Courtesy of MDA Information Services LLC
Today’s weather forecast is a repeat of yesterday’s which means you poor souls in the upper Midwest and northeast aren’t going to see spring until April (although you will get a respite next week to “normal.”). This morning the chop continues with natty being down 3.9¢. Chatter. By the way, the April Nymex contract expires on Friday.
Elsewhere
I’m noticing a lot of folks are liking oil prices in the low $40’s and are bullish oil focusing on the precipitously dropping rig count and believing prices will rise in the future and want to get long. There are various ways to get long including various ETF’s that mimic Nymex future prices.

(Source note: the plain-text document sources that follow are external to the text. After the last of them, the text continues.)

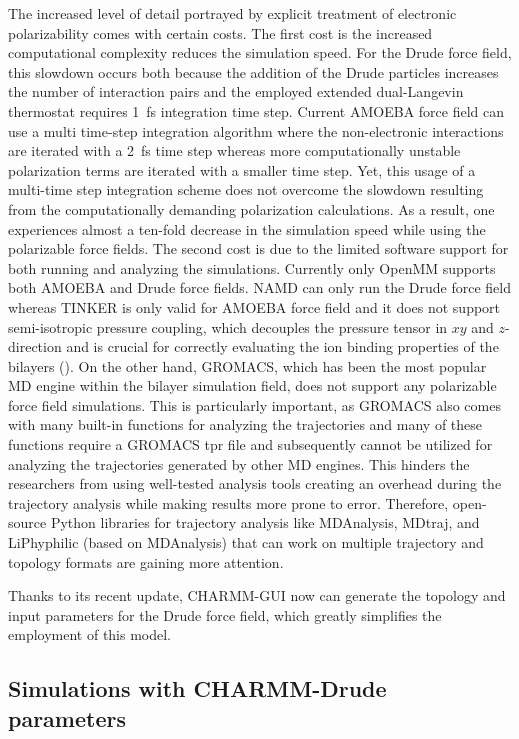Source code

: \documentclass[journal=jacsat,manuscript=article,layout=singlecolumn]{achemso}
\begin{document}
The increased level of detail portrayed by explicit treatment of electronic polarizability comes with certain costs. The first cost is the increased computational complexity reduces the simulation speed. For the Drude force field, this slowdown occurs both because the addition of the Drude particles increases the number of interaction pairs and the employed extended dual-Langevin thermostat requires 1~fs integration time step. Current AMOEBA force field can use a multi time-step integration algorithm where the non-electronic interactions are iterated with a 2~fs time step whereas more computationally unstable polarization terms are iterated with a smaller time step. Yet, this usage of a multi-time step integration scheme does not overcome the slowdown resulting from the computationally demanding polarization calculations. As a result, one experiences almost a ten-fold decrease in the simulation speed while using the polarizable force fields. The second cost is due to the limited software support for both running and analyzing the simulations. Currently only OpenMM supports both AMOEBA and Drude force fields. NAMD can only run the Drude force field whereas TINKER is only valid for AMOEBA force field and it does not support semi-isotropic pressure coupling, which decouples the pressure tensor in $xy$ and $z$-direction and is crucial for correctly evaluating the ion binding properties of the bilayers (). On the other hand, GROMACS, which has been the most popular MD engine within the bilayer simulation field, does not support any polarizable force field simulations. This is particularly important, as GROMACS also comes with many built-in functions for analyzing the trajectories and many of these functions require a GROMACS tpr file and subsequently cannot be utilized for analyzing the trajectories generated by other MD engines. This hinders the researchers from using well-tested analysis tools creating an overhead during the trajectory analysis while making results more prone to error. Therefore, open-source Python libraries for trajectory analysis like MDAnalysis, MDtraj, and LiPhyphilic (based on MDAnalysis) that can work on multiple trajectory and topology formats are gaining more attention.

Thanks to its recent update, CHARMM-GUI now can generate the topology and input parameters for the Drude force field, which greatly simplifies the employment of this model.

\subsection{Simulations with CHARMM-Drude parameters}
\end{document}
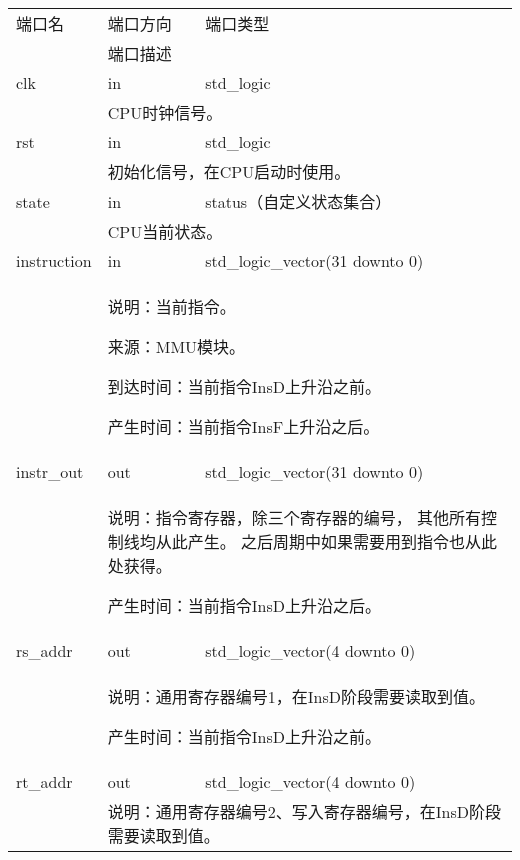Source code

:        \begin{tabularx}{\textwidth}{lll}
            \toprule
            端口名          & 端口方向  & 端口类型 \\
            \cmidrule(l){2-3}
            &
            \multicolumn{2}{X}{端口描述} \\
            \midrule
            clk             & in        & std\_logic \\
            \cmidrule(l){2-3}
            &
            \multicolumn{2}{X}{
                CPU时钟信号。
            } \\
            \midrule
            rst             & in        & std\_logic \\
            \cmidrule(l){2-3}
            &
            \multicolumn{2}{X}{
                初始化信号，在CPU启动时使用。
            } \\
            \midrule
            state           & in        & status（自定义状态集合） \\
            \cmidrule(l){2-3}
            &
            \multicolumn{2}{X}{
                CPU当前状态。
            } \\
            \midrule
            instruction     & in        & std\_logic\_vector(31 downto 0) \\
            \cmidrule(l){2-3}
            &
            \multicolumn{2}{X}{
                说明：当前指令。

                来源：MMU模块。

                到达时间：当前指令InsD上升沿之前。

                产生时间：当前指令InsF上升沿之后。
            } \\
            \midrule
            instr\_out      & out       & std\_logic\_vector(31 downto 0) \\
            \cmidrule(l){2-3}
            &
            \multicolumn{2}{X}{
                说明：指令寄存器，除三个寄存器的编号，%
                其他所有控制线均从此产生。%
                之后周期中如果需要用到指令也从此处获得。

                产生时间：当前指令InsD上升沿之后。
            } \\
            \midrule
            rs\_addr        & out       & std\_logic\_vector(4 downto 0) \\
            \cmidrule(l){2-3}
            &
            \multicolumn{2}{X}{
                说明：通用寄存器编号1，在InsD阶段需要读取到值。

                产生时间：当前指令InsD上升沿之前。
            } \\
            \midrule
            rt\_addr        & out       & std\_logic\_vector(4 downto 0) \\
            \cmidrule(l){2-3}
            &
            \multicolumn{2}{X}{
                说明：通用寄存器编号2、写入寄存器编号，在InsD阶段需要读取到值。

}
\end{tabularx}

These ETF’s actually purchase futures, mostly in the front month (ex. USO). Be very, very careful here. What I’m finding out is many, if not most, people don’t understand the effect a contango market has on their capital investment. A contango market in commodities will eat you alive. Why? Because of the “roll.” In markets severely contangoed, as is WTI currently, the roll expense incumbent in owning the front or second month futures that must be rolled (i.e., front month contracts sold and the next futures month purchased) is egregiously expensive. Let’s do an example. As of last night’s close the June WTI contract was $1.62 premium to the May contract. Therefore, WTI’s price must rise more than $1.62 to be profitable. Looking even more forward, the May 2016 contract closed at $57.37, or $9,86 higher than May 2015. Therefore, WTI must rally almost 21% just to break even. Trust me on this for a couple of years ago I bought UNG, the natural gas ETF, and experienced it. If you want to get long oil I recommend buying equities of companies’ that are unhedged and sensitive to movements in the price of WTI. Have a good day.